Zhejiang Provincial Key Laboratory of Horticultural Plant Integrative Biology, Zhejiang University, Zijingang Campus, Hangzhou 310058, China; State Agriculture Ministry Laboratory of Horticultural Plant Growth, Development and Quality Improvement, Zhejiang University, Zijingang Campus, Hangzhou 310058, China.
Key Laboratory of Environment Remediation and Ecological Health, Ministry of Education, College of Environmental & Resource Science, Zhejiang University, Hangzhou 310058, China.
J Adv Res. 2022 Sep;40:59-68. doi: 10.1016/j.jare.2021.11.019. Epub 2021 Dec 4.
Cell wall degradation and remodeling is the key factor causing fruit softening during ripening.
To explore the mechanism underlying postharvest cell wall metabolism, a transcriptome analysis method for more precious prediction on functional genes was needed.

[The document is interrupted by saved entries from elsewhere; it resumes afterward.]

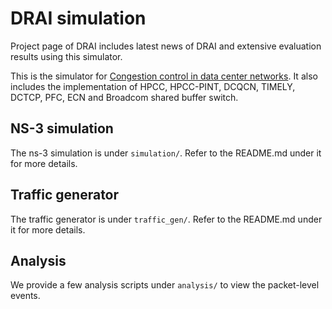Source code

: # DRAI simulation
Project page of DRAI includes latest news of DRAI and extensive evaluation results using this simulator.

This is the simulator for [Congestion control in data center networks](). It also includes the implementation of HPCC, HPCC-PINT, DCQCN, TIMELY, DCTCP, PFC, ECN and Broadcom shared buffer switch.

## NS-3 simulation
The ns-3 simulation is under `simulation/`. Refer to the README.md under it for more details.

## Traffic generator
The traffic generator is under `traffic_gen/`. Refer to the README.md under it for more details.

## Analysis
We provide a few analysis scripts under `analysis/` to view the packet-level events.
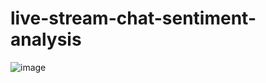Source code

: ﻿# live-stream-chat-sentiment-analysis
![image](https://github.com/Swathi-Reddy1408/live-stream-chat-sentiment-analysis/assets/52827609/25c7b745-c9d2-449b-abb9-425601739248)
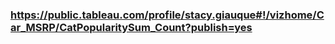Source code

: 
### https://public.tableau.com/profile/stacy.giauque#!/vizhome/Car_MSRP/CatPopularitySum_Count?publish=yes
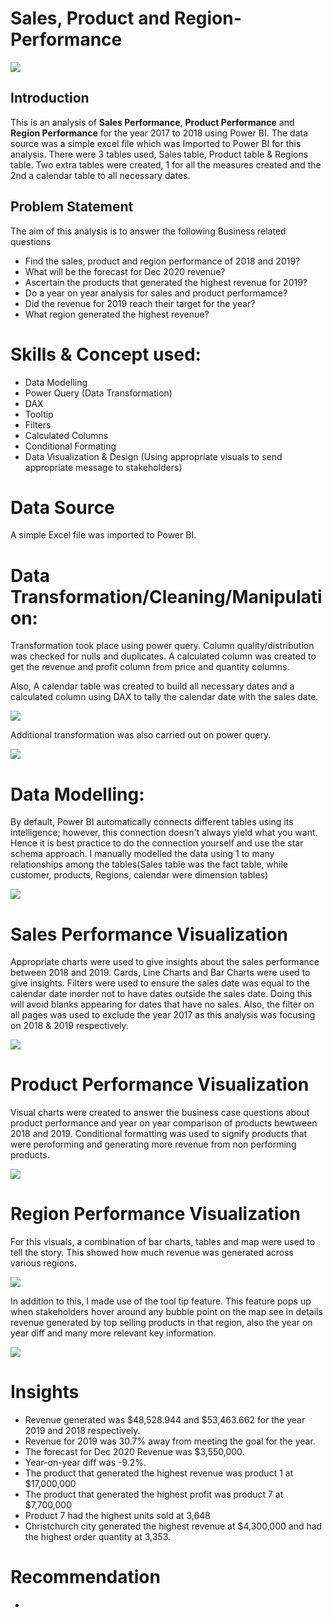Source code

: # Sales, Product and Region-Performance

![](Intro_pic.jpg)

## Introduction
This is an analysis of **Sales Performance**, **Product Performance** and **Region Performance** for the year 2017 to 2018 using Power BI. The data source was a simple excel file which was Imported to Power BI for this analysis. There were 3 tables used, Sales table, Product table & Regions table. Two extra tables were created, 1 for all the measures created and the 2nd a calendar table to all necessary dates.

## Problem Statement

The aim of this analysis is to answer the following Business related questions

- Find the sales, product and region performance of 2018 and 2019?
- What will be the forecast for Dec 2020 revenue?
- Ascertain the products that generated the highest revenue for 2019?
- Do a year on year analysis for sales and product performamce?
- Did the revenue for 2019 reach their target for the year?
- What region generated the highest revenue?

# Skills & Concept used:

- Data Modelling
- Power Query (Data Transformation)
- DAX
- Tooltip 
- Filters
- Calculated Columns
- Conditional Formating
- Data Visualization & Design (Using appropriate visuals to send appropriate message to stakeholders)

# Data Source

A simple Excel file was imported to Power BI.

# Data Transformation/Cleaning/Manipulation:

Transformation took place using power query. Column quality/distribution was checked for nulls and duplicates. A calculated column was created to get the revenue and profit column from price and quantity columns. 

Also, A calendar table was created to build all necessary dates and a calculated column using DAX to tally the calendar date with the sales date.

![](Sales_date.jpg)

Additional transformation was also carried out on power query.

![](Applied_steps.jpg)

# Data Modelling:

By default, Power BI automatically connects different tables using its intelligence; however, this connection doesn't always yield what you want. Hence it is best practice to do the connection yourself and use the star schema approach. I manually modelled the data using 1 to many relationships among the tables(Sales table was the fact table, while customer, products, Regions, calendar were dimension tables)

![](Model.jpg)

# Sales Performance Visualization

Appropriate charts were used to give insights about the sales performance between 2018 and 2019. Cards, Line Charts and Bar Charts were used to give insights. Filters were used to ensure the sales date was equal to the calendar date inorder not to have dates outside the sales date. Doing this will avoid blanks appearing for dates that have no sales. Also, the filter on all pages was used to exclude the year 2017 as this analysis was focusing on 2018 & 2019 respectively.

![](Sales_performance.jpg)

# Product Performance Visualization

Visual charts were created to answer the business case questions about product performance and year on year comparison of products bewtween 2018 and 2019. Conditional formatting was used to signify products that were peroforming and generating more revenue from non performing products.

![](Product_Performance(2).jpg)

# Region Performance Visualization

For this visuals, a combination of bar charts, tables and map were used to tell the story. This showed how much revenue was generated across various regions.

![](Region_performance.jpg)

In addition to this, I made use of the tool tip feature. This feature pops up when stakeholders hover around any bubble point on the map see in details revenue generated by top selling products in that region, also the year on year diff and many more relevant key information.

![](Region_tooltip.jpg)

# Insights

- Revenue generated was $48,528.944 and $53,463.662 for the year 2019 and 2018 respectively.
- Revenue for 2019 was 30.7% away from meeting the goal for the year.
- The forecast for Dec 2020 Revenue was $3,550,000.
- Year-on-year diff was -9.2%.
- The product that generated the highest revenue was product 1 at $17,000,000
- The product that generated the highest profit was product 7 at $7,700,000
- Product 7 had the highest units sold at 3,648
- Christchurch city generated the highest revenue at $4,300,000 and had the highest order quantity at 3,353.

# Recommendation

- 
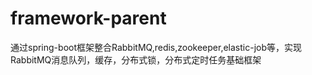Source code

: # framework-parent
通过spring-boot框架整合RabbitMQ,redis,zookeeper,elastic-job等，实现RabbitMQ消息队列，缓存，分布式锁，分布式定时任务基础框架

Kiwifruits treated by ethylene (a conventional and effective phytohormone to accelerate climacteric fruit ripening and softening as kiwifruits) or air were taken as materials. Here, Consensus Coexpression Network Analysis (CCNA), a procedure evolved from Weighted Gene Co-expression Network Analysis (WGCNA) package in R, was applied and generated 85 consensus clusters from twelve transcriptome libraries. Advanced and comprehensive modifications were achieved by combination of CCNA and WGCNA with introduction of physiological traits, including firmness, cell wall materials, cellulose, hemicellulose, water soluble pectin, covalent binding pectin and ionic soluble pectin.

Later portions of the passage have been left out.